Many questions about scripting or programming are on-topic for U&L, especially if they're relatively simple text- or data-processing tasks. Commonly shell, sed, awk, Perl and Python. C, C++, Java, and many others too...but any except the simplest questions get referred to Stack Overflow - as would many Perl or Python questions (like writing a web app in Mojolicious or Django)

Powershell is only available for one unix-like system (Linux), is well-suited to Windows scripting tasks, but not well-suited to *nix scripting tasks, nor is it a language that many here will have much expertise in[1]. *nix systems can run .BAT or .CMD scripts with command.com or cmd.exe via DOS emulators or WINE, but that doesn't mean questions about batch-file scripting are appropriate for U&L.
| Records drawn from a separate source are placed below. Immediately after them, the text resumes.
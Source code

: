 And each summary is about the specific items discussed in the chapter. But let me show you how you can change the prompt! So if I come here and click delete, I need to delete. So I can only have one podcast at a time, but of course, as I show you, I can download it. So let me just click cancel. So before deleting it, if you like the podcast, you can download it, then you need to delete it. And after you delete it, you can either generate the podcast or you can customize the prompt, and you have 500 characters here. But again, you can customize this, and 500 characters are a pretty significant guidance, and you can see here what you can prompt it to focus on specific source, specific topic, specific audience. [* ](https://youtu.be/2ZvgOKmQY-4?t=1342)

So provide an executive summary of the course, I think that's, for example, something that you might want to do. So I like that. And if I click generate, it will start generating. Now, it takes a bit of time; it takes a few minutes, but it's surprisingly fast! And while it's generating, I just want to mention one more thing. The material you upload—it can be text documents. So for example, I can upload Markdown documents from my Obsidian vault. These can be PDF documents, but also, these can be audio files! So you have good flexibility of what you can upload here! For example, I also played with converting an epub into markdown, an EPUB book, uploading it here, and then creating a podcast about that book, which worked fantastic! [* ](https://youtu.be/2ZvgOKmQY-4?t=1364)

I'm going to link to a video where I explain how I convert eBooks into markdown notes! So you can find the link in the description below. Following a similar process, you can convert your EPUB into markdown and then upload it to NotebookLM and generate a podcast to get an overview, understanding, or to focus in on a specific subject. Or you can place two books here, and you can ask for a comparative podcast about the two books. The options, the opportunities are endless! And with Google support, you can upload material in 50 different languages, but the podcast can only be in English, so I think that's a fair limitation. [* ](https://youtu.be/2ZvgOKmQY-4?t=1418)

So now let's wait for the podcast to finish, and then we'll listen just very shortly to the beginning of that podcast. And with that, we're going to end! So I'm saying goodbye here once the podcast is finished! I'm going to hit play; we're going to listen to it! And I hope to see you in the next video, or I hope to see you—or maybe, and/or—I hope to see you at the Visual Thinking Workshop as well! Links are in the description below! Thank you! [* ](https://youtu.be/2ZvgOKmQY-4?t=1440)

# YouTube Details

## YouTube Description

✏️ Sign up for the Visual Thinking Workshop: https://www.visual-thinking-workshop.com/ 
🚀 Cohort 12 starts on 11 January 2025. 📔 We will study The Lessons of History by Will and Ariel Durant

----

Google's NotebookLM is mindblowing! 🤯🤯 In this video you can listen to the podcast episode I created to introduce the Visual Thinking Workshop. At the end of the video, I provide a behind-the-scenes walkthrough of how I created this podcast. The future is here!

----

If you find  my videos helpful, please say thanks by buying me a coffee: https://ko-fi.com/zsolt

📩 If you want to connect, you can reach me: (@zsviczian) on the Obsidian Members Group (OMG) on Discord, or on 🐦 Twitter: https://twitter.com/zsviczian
Powershell questions are, IMO, more appropriate for https://superuser.com/ or perhaps https://stackoverflow.com/ (or in rare instances, https://serverfault.com/). And Powershell questions will get better answers on those sites because there are more people on them who use it regularly.

[1] I predict that the most common answer to any "How do I do X in powershell" questions will be "Why are you using powershell for that? Use bash/zsh/awk/sed/grep/perl/python instead". And then it will turn out that the OP isn't even using any kind of *nix, they're using Windows. We already get lots of questions from people trying to do things in bash that they should use a text-processing tool or language for, but at least they're on-topic because they're doing it on some kind of *nix or using *nix tools.

2

The question initially mentioned only Powershell answers, not questions. I'm not sure if that's what was meant, but I see a distinction there.

I can't see why questions about Powershell on Unix-likes would be off-topic. Then again, I have no idea if anyone here has any expertise in answering them, so anyone asking about Powershell in general might get better answers on superuser.com or where-ever.

Answers using Powershell to general questions about how to do something on Unix-likes, without specifying any tools, would also seem to be equally on-topic exactly the same way answers using e.g. Ruby would be. That said, I might consider downvoting them because most Unix-likes probably don't have Powershell, giving such answers a rather limited usefulness.